Ok.
I did not see Blowfish-cbc but I did see blowfish so I went with that.
It looked to run a bit faster this time but at some point I ran into the same exception:
74LV132PW_C.xml
Client did not understand instruction 19, body length = 1446064952.
Exception in thread "Thread-0" java.lang.NullPointerException
Is that amount of data (about 24k URIs) just too big to handle properly? I’m wondering if using an index would even help at all. But my use case is that I receive a full new dump each x days and I have 2 options:
- I remove the complete collection and do a full import again. But that also takes considerable time and meanwhile the users don’t see any data
- I do a diff between existing data (fetch all URIs) and the new files in the zip. I remove any files from Sedna that are no longer in the new dataset and update the other ones. The benefit of this approach is that it has the least user impact.
But fetching all URIs is now the issue I’m trying to solve ;-)
Robby
From: Robby Pelssers [mailto:Rob...@nx...]
Sent: Wednesday, January 16, 2013 12:47 PM
To: ???? ?????????
Cc: sed...@li...; Ivan Shcheklein
Subject: Re: [Sedna-discussion] poor performance for large collection
Thx for the quick reply… I will dive into immediately.
Robby
From: Олег Борисенко [mailto:al...@so...]
Sent: Wednesday, January 16, 2013 12:42 PM
To: Robby Pelssers
Cc: Charles Foster; sed...@li...<mailto:sed...@li...>; Ivan Shcheklein
Subject: Re: [Sedna-discussion] poor performance for large collection
This error makes a lot of sense but I don't think that it's related to the first letter you wrote.
1. About this error. I'm 100% sure that the reason for this error is data corruption while client communicates with Sedna. Our protocol doesn't support any checksum algorithms so if at least one message has been lost or corrupted, Sedna throws an exception and that's what you see. This may happen in the following cases:
* OS error while sending the message (very unlikely)
* Tranfer error. This may happen if communication line between client and Sedna is bad or some errors were added during transport through the tunnel (the most probable case).
Could you tell me more about your connection settings and tunnel?

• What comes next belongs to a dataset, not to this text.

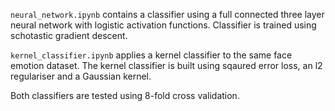`neural_network.ipynb` contains a classifier using a full connected three layer neural network with logistic activation functions. Classifier is trained using schotastic gradient descent.

`kernel_classifier.ipynb` applies a kernel classifier to the same face emotion dataset. The kernel classifier is built using sqaured error loss, an l2 regulariser and a Gaussian kernel.

Both classifiers are tested using 8-fold cross validation.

What kind of tunnel do you use? What cipher do you use?
1. About the first letter. If you use xmldb:api for communication with Sedna, it's very possible that your tunnel is the bottleneck. I do not remember what cipher is default in putty, but ssh-client for *nix systems use aes128-ctr algorithm and it's very slow. Here you can see the chart for ciphers benchmark: http://blog.famzah.net/2010/06/11/openssh-ciphers-performance-benchmark/
When I need to use Sedna via tunnel, I use blowfish-cbc because it seems to me the fastest and the most reliable the same time.
Try it please and check results one more time for your last letter
Best regards, Borisenko Oleg, Sedna team
On Wed, Jan 16, 2013 at 2:58 PM, Robby Pelssers <Rob...@nx...<mailto:Rob...@nx...>> wrote:
I decided to write a little unit test omitting any unnecessary code that might result in a performance penalty.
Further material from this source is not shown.